International climate change is a topic that’s high on the agenda for the EU. And according to a draft EU statement, this year’s UN summit will be an “essential opportunity to mobilise political will to raise global ambition”. Leaders from the EU member states are due to meet next week to discuss the future of climate diplomacy.
In the statement, the threats of climate change were detailed. It says: “Climate change is a direct and existential threat, which will spare no country. Yet action to stem it remains insufficient.” It then calls for the international community to “join in this necessary raising of ambition”.
“We are not moving fast enough to prevent irreversible and catastrophic climate disruption. In this context, it is a matter of extreme urgency to strengthen the global response to the threat of climate change,” it continues; it then adds that the summit is “as an essential opportunity to mobilise political will to raise global ambition for the Paris Agreement goals”.

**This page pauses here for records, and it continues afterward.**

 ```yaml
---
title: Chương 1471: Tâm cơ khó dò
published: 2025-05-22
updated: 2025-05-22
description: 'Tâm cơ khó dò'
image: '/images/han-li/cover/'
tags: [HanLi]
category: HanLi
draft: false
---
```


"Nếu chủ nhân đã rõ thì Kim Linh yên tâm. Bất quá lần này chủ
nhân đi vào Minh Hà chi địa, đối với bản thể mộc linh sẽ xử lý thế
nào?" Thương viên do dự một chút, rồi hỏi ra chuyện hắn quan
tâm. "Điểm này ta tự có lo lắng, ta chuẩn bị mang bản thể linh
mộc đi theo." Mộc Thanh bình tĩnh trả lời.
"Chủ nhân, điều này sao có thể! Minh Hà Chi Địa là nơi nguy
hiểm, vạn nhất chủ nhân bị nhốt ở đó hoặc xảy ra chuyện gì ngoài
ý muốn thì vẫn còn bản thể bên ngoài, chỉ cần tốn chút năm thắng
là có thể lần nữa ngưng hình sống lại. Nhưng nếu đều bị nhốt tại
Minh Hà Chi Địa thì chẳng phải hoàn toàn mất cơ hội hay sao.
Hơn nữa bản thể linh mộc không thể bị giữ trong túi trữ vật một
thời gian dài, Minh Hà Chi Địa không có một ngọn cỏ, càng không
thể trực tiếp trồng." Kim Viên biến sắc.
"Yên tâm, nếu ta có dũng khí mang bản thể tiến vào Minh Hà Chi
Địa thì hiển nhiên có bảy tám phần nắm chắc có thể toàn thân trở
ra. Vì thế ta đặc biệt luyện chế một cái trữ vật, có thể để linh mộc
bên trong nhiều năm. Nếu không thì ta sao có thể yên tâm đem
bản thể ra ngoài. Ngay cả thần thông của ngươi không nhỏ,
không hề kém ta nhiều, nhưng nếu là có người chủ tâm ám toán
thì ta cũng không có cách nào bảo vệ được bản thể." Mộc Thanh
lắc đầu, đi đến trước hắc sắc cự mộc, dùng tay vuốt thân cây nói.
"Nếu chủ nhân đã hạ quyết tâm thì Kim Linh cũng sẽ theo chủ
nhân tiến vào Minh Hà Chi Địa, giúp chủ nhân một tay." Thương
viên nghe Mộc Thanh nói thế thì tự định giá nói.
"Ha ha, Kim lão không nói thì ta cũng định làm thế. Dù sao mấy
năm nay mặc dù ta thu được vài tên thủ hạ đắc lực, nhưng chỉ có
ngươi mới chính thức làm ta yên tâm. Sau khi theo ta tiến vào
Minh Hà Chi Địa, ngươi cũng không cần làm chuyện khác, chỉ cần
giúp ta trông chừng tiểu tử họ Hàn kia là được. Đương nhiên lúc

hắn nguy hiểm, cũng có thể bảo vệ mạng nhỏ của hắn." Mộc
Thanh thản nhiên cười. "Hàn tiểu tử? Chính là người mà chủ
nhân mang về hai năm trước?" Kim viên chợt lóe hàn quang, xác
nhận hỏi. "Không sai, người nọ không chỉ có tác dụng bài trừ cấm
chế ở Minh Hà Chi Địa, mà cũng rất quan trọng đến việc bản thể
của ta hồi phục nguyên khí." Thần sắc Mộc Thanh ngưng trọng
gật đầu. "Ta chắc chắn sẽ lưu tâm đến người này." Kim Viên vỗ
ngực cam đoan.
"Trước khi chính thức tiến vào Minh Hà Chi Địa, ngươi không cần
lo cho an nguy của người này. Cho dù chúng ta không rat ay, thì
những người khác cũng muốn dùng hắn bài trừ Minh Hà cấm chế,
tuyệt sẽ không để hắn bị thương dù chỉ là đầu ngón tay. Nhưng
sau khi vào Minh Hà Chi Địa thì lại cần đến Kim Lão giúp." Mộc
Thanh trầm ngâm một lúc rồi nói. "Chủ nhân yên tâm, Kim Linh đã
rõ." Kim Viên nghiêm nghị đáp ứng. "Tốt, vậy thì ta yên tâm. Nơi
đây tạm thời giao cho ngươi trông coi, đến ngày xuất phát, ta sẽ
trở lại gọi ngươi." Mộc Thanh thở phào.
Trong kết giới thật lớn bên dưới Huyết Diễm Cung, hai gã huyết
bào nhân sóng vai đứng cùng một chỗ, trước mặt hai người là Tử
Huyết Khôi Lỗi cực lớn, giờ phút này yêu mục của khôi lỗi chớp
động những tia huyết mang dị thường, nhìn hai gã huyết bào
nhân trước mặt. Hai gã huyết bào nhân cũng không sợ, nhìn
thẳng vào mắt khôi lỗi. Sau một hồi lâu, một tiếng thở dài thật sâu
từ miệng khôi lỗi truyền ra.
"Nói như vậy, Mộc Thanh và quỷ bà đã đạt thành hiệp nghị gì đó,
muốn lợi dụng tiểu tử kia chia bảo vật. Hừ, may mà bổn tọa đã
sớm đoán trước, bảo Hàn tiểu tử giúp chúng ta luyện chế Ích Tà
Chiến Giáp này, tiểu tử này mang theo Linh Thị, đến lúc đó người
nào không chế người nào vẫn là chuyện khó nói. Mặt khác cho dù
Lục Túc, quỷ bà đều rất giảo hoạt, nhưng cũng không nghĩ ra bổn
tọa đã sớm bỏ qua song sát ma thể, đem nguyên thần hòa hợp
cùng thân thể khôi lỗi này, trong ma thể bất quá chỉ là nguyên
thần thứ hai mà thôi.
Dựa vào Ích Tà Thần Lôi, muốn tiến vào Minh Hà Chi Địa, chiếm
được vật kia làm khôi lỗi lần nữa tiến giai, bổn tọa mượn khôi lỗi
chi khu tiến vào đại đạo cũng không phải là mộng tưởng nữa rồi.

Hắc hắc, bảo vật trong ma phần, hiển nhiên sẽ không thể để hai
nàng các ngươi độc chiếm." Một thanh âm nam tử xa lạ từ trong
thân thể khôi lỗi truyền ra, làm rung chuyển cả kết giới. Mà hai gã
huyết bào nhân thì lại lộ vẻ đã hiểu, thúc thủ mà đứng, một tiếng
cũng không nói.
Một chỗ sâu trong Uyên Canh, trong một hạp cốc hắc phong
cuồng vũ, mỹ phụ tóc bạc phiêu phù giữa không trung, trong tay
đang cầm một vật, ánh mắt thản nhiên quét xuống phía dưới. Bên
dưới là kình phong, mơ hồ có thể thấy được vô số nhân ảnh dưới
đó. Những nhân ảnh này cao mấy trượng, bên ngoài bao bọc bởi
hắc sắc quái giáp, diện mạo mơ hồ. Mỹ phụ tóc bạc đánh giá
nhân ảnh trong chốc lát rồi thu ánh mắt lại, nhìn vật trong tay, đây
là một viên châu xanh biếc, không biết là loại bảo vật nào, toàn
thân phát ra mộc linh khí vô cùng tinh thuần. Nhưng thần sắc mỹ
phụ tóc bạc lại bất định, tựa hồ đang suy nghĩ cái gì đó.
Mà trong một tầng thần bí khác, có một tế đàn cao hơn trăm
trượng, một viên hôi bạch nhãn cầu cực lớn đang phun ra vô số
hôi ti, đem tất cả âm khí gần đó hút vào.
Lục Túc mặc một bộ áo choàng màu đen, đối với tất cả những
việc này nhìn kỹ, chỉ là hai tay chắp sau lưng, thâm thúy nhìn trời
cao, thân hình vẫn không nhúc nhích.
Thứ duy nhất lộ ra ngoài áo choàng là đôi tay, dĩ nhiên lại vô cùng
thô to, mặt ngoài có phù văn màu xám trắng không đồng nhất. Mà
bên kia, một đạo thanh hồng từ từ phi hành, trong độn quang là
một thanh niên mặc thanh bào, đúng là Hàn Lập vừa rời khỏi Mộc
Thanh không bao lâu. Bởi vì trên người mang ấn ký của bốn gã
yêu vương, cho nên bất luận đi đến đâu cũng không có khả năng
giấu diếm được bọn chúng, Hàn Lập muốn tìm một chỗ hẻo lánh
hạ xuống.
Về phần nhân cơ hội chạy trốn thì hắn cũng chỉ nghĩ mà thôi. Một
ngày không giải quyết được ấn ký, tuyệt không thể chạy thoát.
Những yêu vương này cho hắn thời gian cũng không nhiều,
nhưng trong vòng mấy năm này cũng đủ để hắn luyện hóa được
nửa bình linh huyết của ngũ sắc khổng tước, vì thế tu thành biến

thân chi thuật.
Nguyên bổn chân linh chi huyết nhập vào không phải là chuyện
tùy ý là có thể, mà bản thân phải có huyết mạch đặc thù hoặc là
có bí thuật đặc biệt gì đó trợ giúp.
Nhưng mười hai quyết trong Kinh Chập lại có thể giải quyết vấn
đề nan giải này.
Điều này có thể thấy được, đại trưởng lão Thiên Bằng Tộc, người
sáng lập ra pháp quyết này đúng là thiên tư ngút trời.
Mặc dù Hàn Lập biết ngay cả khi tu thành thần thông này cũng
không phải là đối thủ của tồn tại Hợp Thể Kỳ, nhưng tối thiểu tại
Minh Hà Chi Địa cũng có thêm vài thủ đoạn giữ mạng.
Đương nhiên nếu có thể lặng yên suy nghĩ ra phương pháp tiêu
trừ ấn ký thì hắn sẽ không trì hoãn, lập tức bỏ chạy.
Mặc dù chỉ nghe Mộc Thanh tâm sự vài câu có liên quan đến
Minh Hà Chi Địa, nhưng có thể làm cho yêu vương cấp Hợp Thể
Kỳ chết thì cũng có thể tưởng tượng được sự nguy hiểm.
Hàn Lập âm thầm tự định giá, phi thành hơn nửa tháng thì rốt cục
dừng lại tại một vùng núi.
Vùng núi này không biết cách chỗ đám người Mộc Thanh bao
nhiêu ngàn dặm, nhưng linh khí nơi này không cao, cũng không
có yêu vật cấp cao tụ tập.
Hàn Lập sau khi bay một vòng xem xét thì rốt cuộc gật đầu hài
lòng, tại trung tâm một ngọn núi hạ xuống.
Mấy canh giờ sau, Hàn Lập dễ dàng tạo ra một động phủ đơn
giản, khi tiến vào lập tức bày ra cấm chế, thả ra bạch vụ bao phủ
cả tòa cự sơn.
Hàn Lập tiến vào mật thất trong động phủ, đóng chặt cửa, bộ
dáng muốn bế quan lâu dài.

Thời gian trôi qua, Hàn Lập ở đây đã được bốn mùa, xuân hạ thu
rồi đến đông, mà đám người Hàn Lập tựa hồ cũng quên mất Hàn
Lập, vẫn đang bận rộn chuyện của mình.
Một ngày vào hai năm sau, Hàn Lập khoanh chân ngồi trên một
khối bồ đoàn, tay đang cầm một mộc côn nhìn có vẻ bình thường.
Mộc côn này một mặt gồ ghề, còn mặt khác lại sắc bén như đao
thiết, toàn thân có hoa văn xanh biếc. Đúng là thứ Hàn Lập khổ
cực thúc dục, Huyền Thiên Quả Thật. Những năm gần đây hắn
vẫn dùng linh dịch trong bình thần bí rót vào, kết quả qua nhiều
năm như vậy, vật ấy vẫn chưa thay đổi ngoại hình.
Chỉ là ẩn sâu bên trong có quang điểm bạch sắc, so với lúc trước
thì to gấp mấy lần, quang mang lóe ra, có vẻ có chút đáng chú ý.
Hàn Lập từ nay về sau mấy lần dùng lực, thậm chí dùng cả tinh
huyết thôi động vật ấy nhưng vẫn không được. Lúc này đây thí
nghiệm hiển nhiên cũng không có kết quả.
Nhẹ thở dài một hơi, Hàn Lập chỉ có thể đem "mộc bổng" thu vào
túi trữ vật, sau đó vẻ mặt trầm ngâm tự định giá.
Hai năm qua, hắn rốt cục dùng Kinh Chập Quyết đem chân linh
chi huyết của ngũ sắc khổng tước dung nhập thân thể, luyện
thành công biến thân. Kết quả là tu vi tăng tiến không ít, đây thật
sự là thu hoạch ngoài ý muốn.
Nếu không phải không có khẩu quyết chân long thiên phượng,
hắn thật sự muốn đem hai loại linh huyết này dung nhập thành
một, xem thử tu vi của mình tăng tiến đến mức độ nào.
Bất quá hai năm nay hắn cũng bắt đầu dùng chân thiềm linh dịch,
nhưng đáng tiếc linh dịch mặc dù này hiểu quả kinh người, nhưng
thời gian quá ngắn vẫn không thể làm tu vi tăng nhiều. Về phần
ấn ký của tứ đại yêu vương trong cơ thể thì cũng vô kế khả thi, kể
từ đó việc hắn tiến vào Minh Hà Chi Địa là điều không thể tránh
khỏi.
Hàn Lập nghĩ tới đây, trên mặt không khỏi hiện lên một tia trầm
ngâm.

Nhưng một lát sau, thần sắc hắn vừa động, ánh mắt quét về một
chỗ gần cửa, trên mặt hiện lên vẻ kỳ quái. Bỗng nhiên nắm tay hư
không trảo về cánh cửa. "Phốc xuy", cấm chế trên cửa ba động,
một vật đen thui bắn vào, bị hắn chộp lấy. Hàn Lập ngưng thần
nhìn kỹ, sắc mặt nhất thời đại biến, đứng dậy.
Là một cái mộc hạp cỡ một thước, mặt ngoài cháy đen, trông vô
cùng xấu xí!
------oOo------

In the draft statement, there are references to the latest report carried out by Intergovernmental Panel on Climate Change (IPCC). In this report, the panel outline strategies to meet the limit to temperature increases as per the Paris Agreement, which is set at a maximum of 1.5 degrees celsius.
There are fears that, if left unaddressed, the global population could suffer as a result of the consequences of climate change. Antonio Guterres, The UN Secretary-General, has called this years summit, which will take place in the US in September.
A number of G20 leaders have committed to stepping up to deal with the problem, including European leaders, as well as leaders in China and Canada. It’s hoped that this will put more pressure on the US, which is no longer signed up to the 2016 Paris Agreement.
The Paris Agreement has a target of net-zero emissions by 2050. However, there are still differing opinions as to whether the EU targets for 2030 are ambitious enough. All the countries that have signed up to the agreement, which includes all EU member states, have agreed to making changes to their targets.
In Europe, leaders are being urged to commit to the recommendations set out – which is to aim for net-zero emissions by 2050. In major cities across the EU, the proposals are being debated and the final decision is due to be announced later in the year, before the summit.